Random notes on developing for SusQL Operator -- recent operator sdk version

(ALWAYS UPDATING!!!!!!)

Changes to the main branch automatically rebuild and push the container image via github action, but non-main branches or forked repos need to be hand-built and pushed to a developer specific location to avoid overwriting the official images.

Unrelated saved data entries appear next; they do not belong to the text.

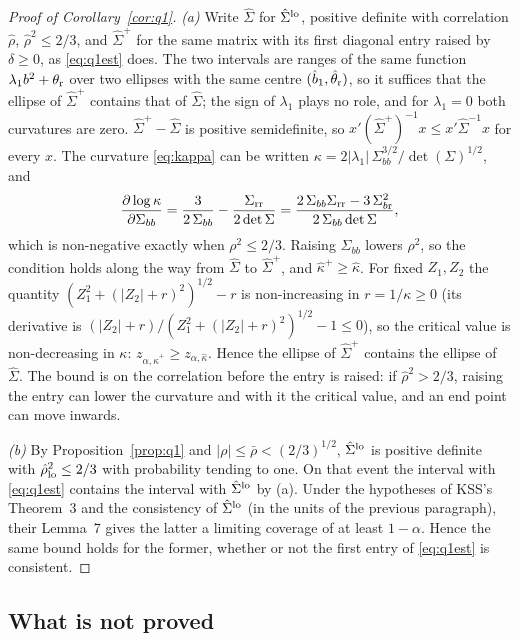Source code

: \begin{proof}[Proof of Corollary~\ref{cor:q1}]
\emph{(a)} Write $\hat\Sigma$ for $\hat\Sigma^{\rm lo}$, positive definite with correlation $\hat\rho$,
$\hat\rho^2\le2/3$, and $\hat\Sigma^{+}$ for the same matrix with its first diagonal entry raised by
$\delta\ge0$, as \eqref{eq:q1est} does. The two intervals are ranges of the same function
$\lambda_1b^2+\theta_{\rm r}$ over two ellipses with the same centre $(\hat b_1,\hat\theta_{\rm r})$, so it suffices
that the ellipse of $\hat\Sigma^{+}$ contains that of $\hat\Sigma$; the sign of $\lambda_1$ plays no role, and for
$\lambda_1=0$ both curvatures are zero. $\hat\Sigma^{+}-\hat\Sigma$ is positive semidefinite, so
$x'(\hat\Sigma^{+})^{-1}x\le x'\hat\Sigma^{-1}x$ for every $x$. The curvature \eqref{eq:kappa} can be written
$\kappa=2|\lambda_1|\,\Sigma_{bb}^{3/2}/\det(\Sigma)^{1/2}$, and
\[
\frac{\partial\log\kappa}{\partial\Sigma_{bb}}=\frac{3}{2\,\Sigma_{bb}}-\frac{\Sigma_{\rm rr}}{2\det\Sigma}
=\frac{2\,\Sigma_{bb}\Sigma_{\rm rr}-3\,\Sigma_{b{\rm r}}^2}{2\,\Sigma_{bb}\det\Sigma},
\]
which is non-negative exactly when $\rho^2\le2/3$. Raising $\Sigma_{bb}$ lowers $\rho^2$, so the condition holds
along the way from $\hat\Sigma$ to $\hat\Sigma^{+}$, and $\hat\kappa^{+}\ge\hat\kappa$. For fixed $Z_1,Z_2$ the
quantity $(Z_1^2+(|Z_2|+r)^2)^{1/2}-r$ is non-increasing in $r=1/\kappa\ge0$ (its derivative is
$(|Z_2|+r)/(Z_1^2+(|Z_2|+r)^2)^{1/2}-1\le0$), so the critical value is non-decreasing in $\kappa$:
$z_{\alpha,\hat\kappa^{+}}\ge z_{\alpha,\hat\kappa}$. Hence the ellipse of $\hat\Sigma^{+}$ contains the ellipse of
$\hat\Sigma$. The bound is on the correlation before the entry is raised: if $\hat\rho^2>2/3$, raising the entry
can lower the curvature and with it the critical value, and an end point can move inwards.

\emph{(b)} By Proposition~\ref{prop:q1} and $|\rho|\le\bar\rho<(2/3)^{1/2}$, $\hat\Sigma^{\rm lo}$ is positive
definite with $\hat\rho_{\rm lo}^2\le2/3$ with probability tending to one. On that event the interval with
\eqref{eq:q1est} contains the interval with $\hat\Sigma^{\rm lo}$ by (a). Under the hypotheses of KSS's Theorem~3
and the consistency of $\hat\Sigma^{\rm lo}$ (in the units of the previous paragraph), their Lemma~7 gives the
latter a limiting coverage of at least $1-\alpha$. Hence the same bound holds for the former, whether or not
the first entry of \eqref{eq:q1est} is consistent.
\end{proof}

\subsection{What is not proved}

Sample steps to build and push bundle and container images

Tips:

  • As of August 26, 2024, it is recommended to locally install operator-sdk version 1.36.1.
  • Set the default namespace to a known working location, such as oc project default.
  • To force a newly updated image to be used, bump up the version count in the VERSION file.
  • As desired, export CONTAINER_TOOL to docker or podman before building. (Default is docker.)
  • If an official SusQL operator is installed on the cluster, be sure to uninstall it first.
export BUNDLE_IMG="REPOSITORYURL/REPOSITORYNAME/susql-controller:v$(cat VERSION)"
export IMG=REGISTRYURL/REPOSITORYNAME/susql-controller
export IMAGE_TAG_BASE=${IMG}
export CONTAINER_TOOL=podman
podman login
make all
make bundle-build bundle-push
make operator-build operator-push

Trivial early sanity testing

make test
make run

(Use control-c to terminate make run)

Deploy to cluster

  • Log in to cluster on the command line using command from "Copy login command" on upper right corner of OpenShift web console
  • Be sure to remove previously installed SusQL operators.
  • operator-sdk cleanup susql-operator
  • operator-sdk run bundle ${BUNDLE_IMG}

Simple functional verification

cd susql-operator/test
oc create -f labelgroups.yaml
oc create -f training-job-1.yaml
oc create -f training-job-2.yaml

bash labelgroups.sh
sleep 10
bash labelgroups.sh

# remove test artifacts on completion
oc delete -f training-job-2.yaml
oc delete -f training-job-1.yaml
oc delete -f labelgroups.yaml

Troubleshooting

  • Make sure user monitoring is set up correctly. (Messing with label settings can be an unsupported action, consider verification within a newly created namespace...)
  • Is Kepler source correct?
  • Verify configuration displayed at install and run time
  • Double check that Kepler is functioning (e.g., expected output from OpenShift->Observe->Dashboards, etc)
  • Try looking at OpenShift->Observe->Metrics searches such as:
    • kepler_container_joules_total
    • kepler_container_joules_total{container_namespace="default"}
  • Standard Kepler troubleshooting: https://sustainable-computing.io/usage/trouble_shooting/
  • Look at SusQL controller pod log output

Depending on how the operator is installed it may be in one of the following namespaces:

  • susql-operator-system, openshift-operators, or default
oc project default
oc logs $( oc get pod | grep susql-operator | cut -f 1 -d" " )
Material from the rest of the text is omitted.